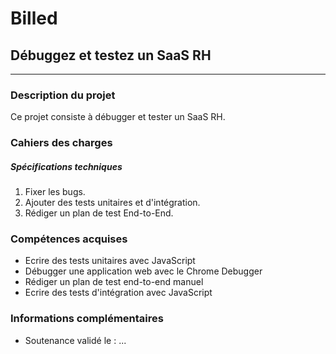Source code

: # Billed
## Débuggez et testez un SaaS RH
------------
### Description du projet
Ce projet consiste à débugger et tester un SaaS RH.
### Cahiers des charges
##### Spécifications techniques
1. Fixer les bugs.
2. Ajouter des tests unitaires et d'intégration.
3. Rédiger un plan de test End-to-End.

### Compétences acquises
- Ecrire des tests unitaires avec JavaScript
- Débugger une application web avec le Chrome Debugger
- Rédiger un plan de test end-to-end manuel
- Ecrire des tests d'intégration avec JavaScript

### Informations complémentaires
- Soutenance validé le : ...

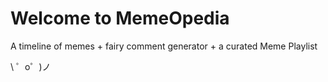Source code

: Welcome to MemeOpedia
=================

A timeline of memes + fairy comment generator + a curated Meme Playlist

\ ゜o゜)ノ
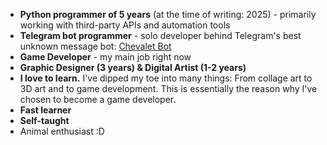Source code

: - <b>Python programmer of 5 years</b> (at the time of writing: 2025) - 
    primarily working with third-party APIs and automation tools
- <b>Telegram bot programmer</b> - solo developer behind Telegram's best unknown message bot: [Chevalet Bot](https://t.me/Chevalet_bot)
- <b>Game Developer</b> - my main job right now
- <b>Graphic Designer (3 years) & Digital Artist (1-2 years) </b>
- <b>I love to learn.</b> I've dipped my toe into many things: From collage art to 3D art and to game development.
This is essentially the reason why I've chosen to become a game developer.
- <b>Fast learner</b>
- <b>Self-taught</b>
- Animal enthusiast :D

**GOAL OF THE EXERCISE**
Work out how many lines of the records contain the string "years". Nothing but the number should be written.

**WRITTEN ANSWER**
2